EL SILENCIO DEL FARO

Yo quisiera, pero mi flaqueza no me permite dedicar este texto a nadie más que a mí.
Porque, entre otras cosas, quizá fuera yo mismo.



El silencio del faro es la noche del verso, un espacio entre palabras donde yace el poema.
Yo soy ese monstruo que un día imaginasteis que podríais llegar a ser.
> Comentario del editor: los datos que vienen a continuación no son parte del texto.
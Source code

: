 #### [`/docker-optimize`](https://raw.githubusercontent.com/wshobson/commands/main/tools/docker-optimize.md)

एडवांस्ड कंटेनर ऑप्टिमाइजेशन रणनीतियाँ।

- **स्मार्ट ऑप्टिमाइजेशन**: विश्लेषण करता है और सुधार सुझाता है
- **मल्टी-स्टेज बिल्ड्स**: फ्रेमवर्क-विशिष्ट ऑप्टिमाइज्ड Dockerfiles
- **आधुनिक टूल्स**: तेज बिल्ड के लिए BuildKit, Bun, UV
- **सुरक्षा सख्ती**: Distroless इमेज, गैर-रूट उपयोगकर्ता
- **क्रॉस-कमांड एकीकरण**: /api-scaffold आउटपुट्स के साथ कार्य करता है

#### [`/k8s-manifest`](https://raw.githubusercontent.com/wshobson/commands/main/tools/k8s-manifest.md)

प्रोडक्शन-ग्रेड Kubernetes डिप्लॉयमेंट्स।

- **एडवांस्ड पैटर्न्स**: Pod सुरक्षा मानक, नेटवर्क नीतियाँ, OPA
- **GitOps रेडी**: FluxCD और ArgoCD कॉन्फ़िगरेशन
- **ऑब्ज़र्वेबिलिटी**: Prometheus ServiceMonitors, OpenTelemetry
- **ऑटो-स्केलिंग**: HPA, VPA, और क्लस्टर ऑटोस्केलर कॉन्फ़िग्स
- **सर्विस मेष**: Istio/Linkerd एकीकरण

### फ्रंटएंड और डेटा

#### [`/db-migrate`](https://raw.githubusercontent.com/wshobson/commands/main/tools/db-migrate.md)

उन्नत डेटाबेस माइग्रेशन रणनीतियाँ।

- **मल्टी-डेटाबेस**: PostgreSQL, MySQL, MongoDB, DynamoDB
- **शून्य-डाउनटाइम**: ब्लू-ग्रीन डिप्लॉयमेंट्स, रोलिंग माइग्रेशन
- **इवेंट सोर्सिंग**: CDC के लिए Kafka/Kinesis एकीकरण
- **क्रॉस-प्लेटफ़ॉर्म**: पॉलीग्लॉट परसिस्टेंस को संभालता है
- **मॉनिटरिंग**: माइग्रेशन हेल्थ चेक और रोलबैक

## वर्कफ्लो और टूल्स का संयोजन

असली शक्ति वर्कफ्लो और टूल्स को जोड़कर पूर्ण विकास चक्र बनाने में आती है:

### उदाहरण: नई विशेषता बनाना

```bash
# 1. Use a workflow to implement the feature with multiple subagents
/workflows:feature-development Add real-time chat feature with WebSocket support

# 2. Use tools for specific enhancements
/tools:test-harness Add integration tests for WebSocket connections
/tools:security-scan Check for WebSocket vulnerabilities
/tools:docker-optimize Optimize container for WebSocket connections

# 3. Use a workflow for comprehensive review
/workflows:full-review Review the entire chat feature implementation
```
Era en vuestra juventud, apenas nombradas las primeras palabras de amor sin oficio, cuando nos bañábamos en el mar, cuando las olas se visten de noche, y nadábamos desnudos entre las corrientes cálidas del agua, buscando ese lugar sin tiempo, ese instante a la deriva, ese silencio más allá de la playa del sueño. Y nos dejábamos iluminar por una luna sin cuello que parecía alejarse entre un entresijo de pestañas que caían como persianas de plumas. Todo el algodón del agua meciendo nuestros cuerpos de desnudas aspas, dejándonos arrastrar inconscientes por los acogedores muslos del mar. Y en la tierra mojada por las olas nos miramos junto a la noche del verso, sentimos el silencio del faro,
Tú caíste en un ciempiés de palabras hermosas como un atardecer. Yo, aún sigo en ese espacio del que nunca te hablé.